For this particular machine learning model, I trained it on the FER2013 dataset, which contained 48px * 48px grayscale images. If the model would be told to predict an image that does not have the same dimensions (48, 48,1), the model would not be able to work. Thus, using OpenCV, Pillow, and ImUtils, I wrote a function that transformed the image into being a grayscale, 48px * 48px image.

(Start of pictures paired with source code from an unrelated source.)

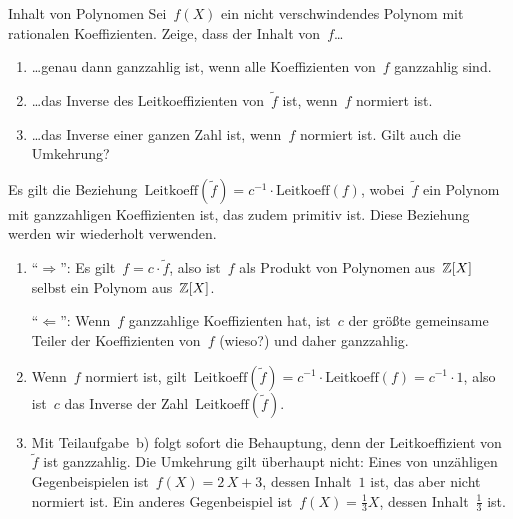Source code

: \documentclass{algblatt}
\begin{document}
\begin{aufgabe}{Inhalt von Polynomen}
Sei~$f(X)$ ein nicht verschwindendes Polynom mit rationalen Koeffizienten. Zeige, dass der
Inhalt von~$f$\ldots
\begin{enumerate}
\item \ldots genau dann ganzzahlig ist, wenn alle
Koeffizienten von~$f$ ganzzahlig sind.
\item \ldots das Inverse des Leitkoeffizienten
von~$\widetilde f$ ist, wenn~$f$ normiert ist.
\item \ldots das Inverse einer ganzen Zahl ist,
wenn~$f$ normiert ist. Gilt auch die Umkehrung?
\end{enumerate}

\begin{loesung}
\newcommand{\leit}[1]{\mathrm{Leitkoeff}(#1)}%
Es gilt die Beziehung~$\leit{\widetilde f} = c^{-1} \cdot \leit{f}$,
wobei~$\widetilde f$ ein Polynom mit ganzzahligen Koeffizienten ist, das zudem
primitiv ist. Diese Beziehung werden wir wiederholt verwenden.
\begin{enumerate}
\item "`$\Longrightarrow$"': Es gilt~$f = c \cdot \widetilde f$, also ist~$f$ als
Produkt von Polynomen aus~$\mathbb{Z}[X]$ selbst ein Polynom aus~$\mathbb{Z}[X]$.

"`$\Longleftarrow$"': Wenn~$f$ ganzzahlige Koeffizienten hat, ist~$c$ der
größte gemeinsame Teiler der Koeffizienten von~$f$ (wieso?) und daher ganzzahlig.

\item Wenn~$f$ normiert ist, gilt~$\leit{\widetilde f} = c^{-1} \cdot
\leit{f} = c^{-1} \cdot 1$, also ist~$c$ das Inverse der Zahl~$\leit{\widetilde f}$.

\item Mit Teilaufgabe~b) folgt sofort die Behauptung, denn der Leitkoeffizient
von~$\widetilde f$ ist ganzzahlig. Die Umkehrung gilt überhaupt nicht: Eines
von unzähligen Gegenbeispielen ist~$f(X) = 2\,X + 3$, dessen Inhalt~$1$ ist,
das aber nicht normiert ist. Ein anderes Gegenbeispiel ist~$f(X) = \frac{1}{3}
X$, dessen Inhalt~$\frac{1}{3}$ ist.
\end{enumerate}
\end{loesung}
\end{aufgabe}
\end{document}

Now that I had a pre-processing function, I needed to write another function that took the pre-processed image and had the model predict the emotion within the image. Using Tensorflow’s built-in load_model function, I loaded the quantized model onto the script. Then, I used predict_classes function (built-in Tensorflow) to predict the emotion on the pre-processed image. However, as with any image classification problem, a softmax activation layer is necessary. This meant that I had to use NumPy’s argmax function to replicate the softmax activation layer that the model would’ve had while training. This allowed the model to provide me with accurate results.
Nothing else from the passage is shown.